Given entries:
================

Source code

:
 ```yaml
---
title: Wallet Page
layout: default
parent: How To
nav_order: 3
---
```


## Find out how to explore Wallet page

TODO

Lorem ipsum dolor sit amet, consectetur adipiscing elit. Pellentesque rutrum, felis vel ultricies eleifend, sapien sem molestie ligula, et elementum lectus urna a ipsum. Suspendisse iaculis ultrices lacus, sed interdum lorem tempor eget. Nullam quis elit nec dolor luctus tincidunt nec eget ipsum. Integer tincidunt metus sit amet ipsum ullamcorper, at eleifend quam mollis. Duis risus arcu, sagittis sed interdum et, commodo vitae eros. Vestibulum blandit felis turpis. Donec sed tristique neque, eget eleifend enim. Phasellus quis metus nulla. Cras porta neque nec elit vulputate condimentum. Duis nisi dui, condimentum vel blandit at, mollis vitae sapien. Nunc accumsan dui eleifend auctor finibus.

================

What is required:
Write the entries again, exactly as they stand.

Task response:
Source code

:
 ```yaml
---
title: Wallet Page
layout: default
parent: How To
nav_order: 3
---
```


## Find out how to explore Wallet page

TODO

Lorem ipsum dolor sit amet, consectetur adipiscing elit. Pellentesque rutrum, felis vel ultricies eleifend, sapien sem molestie ligula, et elementum lectus urna a ipsum. Suspendisse iaculis ultrices lacus, sed interdum lorem tempor eget. Nullam quis elit nec dolor luctus tincidunt nec eget ipsum. Integer tincidunt metus sit amet ipsum ullamcorper, at eleifend quam mollis. Duis risus arcu, sagittis sed interdum et, commodo vitae eros. Vestibulum blandit felis turpis. Donec sed tristique neque, eget eleifend enim. Phasellus quis metus nulla. Cras porta neque nec elit vulputate condimentum. Duis nisi dui, condimentum vel blandit at, mollis vitae sapien. Nunc accumsan dui eleifend auctor finibus.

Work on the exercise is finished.